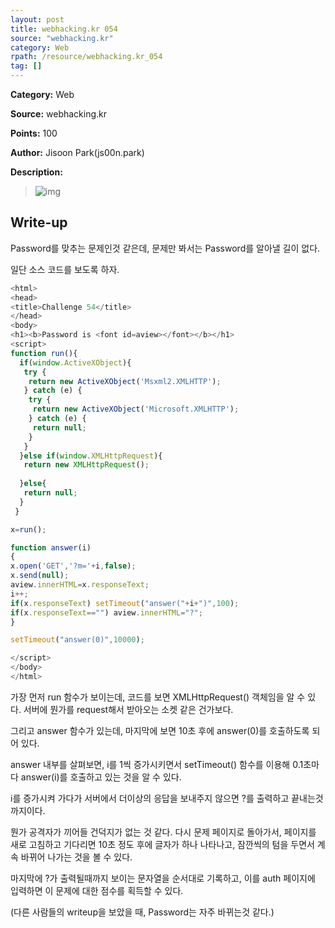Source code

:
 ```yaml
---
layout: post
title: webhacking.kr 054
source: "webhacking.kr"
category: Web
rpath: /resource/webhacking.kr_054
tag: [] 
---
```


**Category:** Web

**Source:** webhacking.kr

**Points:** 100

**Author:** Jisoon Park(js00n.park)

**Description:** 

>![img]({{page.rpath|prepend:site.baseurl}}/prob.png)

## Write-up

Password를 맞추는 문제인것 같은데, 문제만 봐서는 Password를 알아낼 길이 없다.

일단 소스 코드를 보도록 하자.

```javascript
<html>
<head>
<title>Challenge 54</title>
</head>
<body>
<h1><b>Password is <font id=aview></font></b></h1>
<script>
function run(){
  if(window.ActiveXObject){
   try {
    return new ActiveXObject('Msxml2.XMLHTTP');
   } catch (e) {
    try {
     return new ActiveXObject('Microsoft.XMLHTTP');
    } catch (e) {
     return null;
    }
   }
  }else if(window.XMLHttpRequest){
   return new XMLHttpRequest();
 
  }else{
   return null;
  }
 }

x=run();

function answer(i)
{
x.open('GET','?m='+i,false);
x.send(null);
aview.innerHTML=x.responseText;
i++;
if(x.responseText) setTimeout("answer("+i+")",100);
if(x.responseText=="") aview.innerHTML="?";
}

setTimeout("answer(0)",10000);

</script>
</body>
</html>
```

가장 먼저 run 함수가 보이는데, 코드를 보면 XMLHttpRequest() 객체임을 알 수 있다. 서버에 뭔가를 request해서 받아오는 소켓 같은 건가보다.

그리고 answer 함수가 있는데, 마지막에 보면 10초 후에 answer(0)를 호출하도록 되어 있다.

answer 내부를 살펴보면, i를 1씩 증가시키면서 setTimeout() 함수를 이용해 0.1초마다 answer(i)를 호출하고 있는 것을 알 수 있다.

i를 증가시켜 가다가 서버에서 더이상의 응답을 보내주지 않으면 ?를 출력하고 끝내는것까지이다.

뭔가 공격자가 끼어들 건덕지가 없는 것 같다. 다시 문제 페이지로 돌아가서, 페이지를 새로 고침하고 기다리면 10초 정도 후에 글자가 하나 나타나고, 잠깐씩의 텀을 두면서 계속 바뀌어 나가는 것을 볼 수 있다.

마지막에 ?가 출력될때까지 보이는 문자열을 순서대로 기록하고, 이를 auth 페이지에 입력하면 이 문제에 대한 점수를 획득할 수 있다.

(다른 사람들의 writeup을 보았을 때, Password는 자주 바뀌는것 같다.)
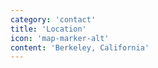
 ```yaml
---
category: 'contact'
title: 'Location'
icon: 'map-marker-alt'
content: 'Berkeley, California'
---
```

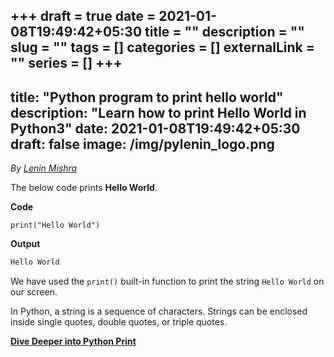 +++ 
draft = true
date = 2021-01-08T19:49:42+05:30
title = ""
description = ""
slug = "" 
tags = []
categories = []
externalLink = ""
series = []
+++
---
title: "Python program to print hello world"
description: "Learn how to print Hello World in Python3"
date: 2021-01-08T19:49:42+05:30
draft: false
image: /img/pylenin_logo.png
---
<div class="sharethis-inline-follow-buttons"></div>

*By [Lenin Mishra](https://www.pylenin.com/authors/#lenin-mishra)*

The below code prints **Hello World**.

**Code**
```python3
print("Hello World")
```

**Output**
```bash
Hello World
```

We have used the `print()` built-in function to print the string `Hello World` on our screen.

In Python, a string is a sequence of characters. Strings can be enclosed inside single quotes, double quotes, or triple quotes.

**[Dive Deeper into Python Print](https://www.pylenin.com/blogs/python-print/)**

:: Task directions ::
Every line of the data should be transcribed exactly. Omit the images.

:: Exercise result ::
Source code

:
 ```yaml
---
layout: post
title: webhacking.kr 054
source: "webhacking.kr"
category: Web
rpath: /resource/webhacking.kr_054
tag: [] 
---
```


**Category:** Web

**Source:** webhacking.kr

**Points:** 100

**Author:** Jisoon Park(js00n.park)

**Description:** 

>![img]({{page.rpath|prepend:site.baseurl}}/prob.png)

## Write-up

Password를 맞추는 문제인것 같은데, 문제만 봐서는 Password를 알아낼 길이 없다.

일단 소스 코드를 보도록 하자.

```javascript
<html>
<head>
<title>Challenge 54</title>
</head>
<body>
<h1><b>Password is <font id=aview></font></b></h1>
<script>
function run(){
  if(window.ActiveXObject){
   try {
    return new ActiveXObject('Msxml2.XMLHTTP');
   } catch (e) {
    try {
     return new ActiveXObject('Microsoft.XMLHTTP');
    } catch (e) {
     return null;
    }
   }
  }else if(window.XMLHttpRequest){
   return new XMLHttpRequest();
 
  }else{
   return null;
  }
 }

x=run();

function answer(i)
{
x.open('GET','?m='+i,false);
x.send(null);
aview.innerHTML=x.responseText;
i++;
if(x.responseText) setTimeout("answer("+i+")",100);
if(x.responseText=="") aview.innerHTML="?";
}

setTimeout("answer(0)",10000);

</script>
</body>
</html>
```

가장 먼저 run 함수가 보이는데, 코드를 보면 XMLHttpRequest() 객체임을 알 수 있다. 서버에 뭔가를 request해서 받아오는 소켓 같은 건가보다.

그리고 answer 함수가 있는데, 마지막에 보면 10초 후에 answer(0)를 호출하도록 되어 있다.

answer 내부를 살펴보면, i를 1씩 증가시키면서 setTimeout() 함수를 이용해 0.1초마다 answer(i)를 호출하고 있는 것을 알 수 있다.

i를 증가시켜 가다가 서버에서 더이상의 응답을 보내주지 않으면 ?를 출력하고 끝내는것까지이다.

뭔가 공격자가 끼어들 건덕지가 없는 것 같다. 다시 문제 페이지로 돌아가서, 페이지를 새로 고침하고 기다리면 10초 정도 후에 글자가 하나 나타나고, 잠깐씩의 텀을 두면서 계속 바뀌어 나가는 것을 볼 수 있다.

마지막에 ?가 출력될때까지 보이는 문자열을 순서대로 기록하고, 이를 auth 페이지에 입력하면 이 문제에 대한 점수를 획득할 수 있다.

(다른 사람들의 writeup을 보았을 때, Password는 자주 바뀌는것 같다.)
 ```yaml
---
category: 'contact'
title: 'Location'
icon: 'map-marker-alt'
content: 'Berkeley, California'
---
```

 +++ 
draft = true
date = 2021-01-08T19:49:42+05:30
title = ""
description = ""
slug = "" 
tags = []
categories = []
externalLink = ""
series = []
+++
---
title: "Python program to print hello world"
description: "Learn how to print Hello World in Python3"
date: 2021-01-08T19:49:42+05:30
draft: false
image: /img/pylenin_logo.png
---
<div class="sharethis-inline-follow-buttons"></div>

*By [Lenin Mishra](https://www.pylenin.com/authors/#lenin-mishra)*

The below code prints **Hello World**.

**Code**
```python3
print("Hello World")
```

**Output**
```bash
Hello World
```

We have used the `print()` built-in function to print the string `Hello World` on our screen.

In Python, a string is a sequence of characters. Strings can be enclosed inside single quotes, double quotes, or triple quotes.

**[Dive Deeper into Python Print](https://www.pylenin.com/blogs/python-print/)**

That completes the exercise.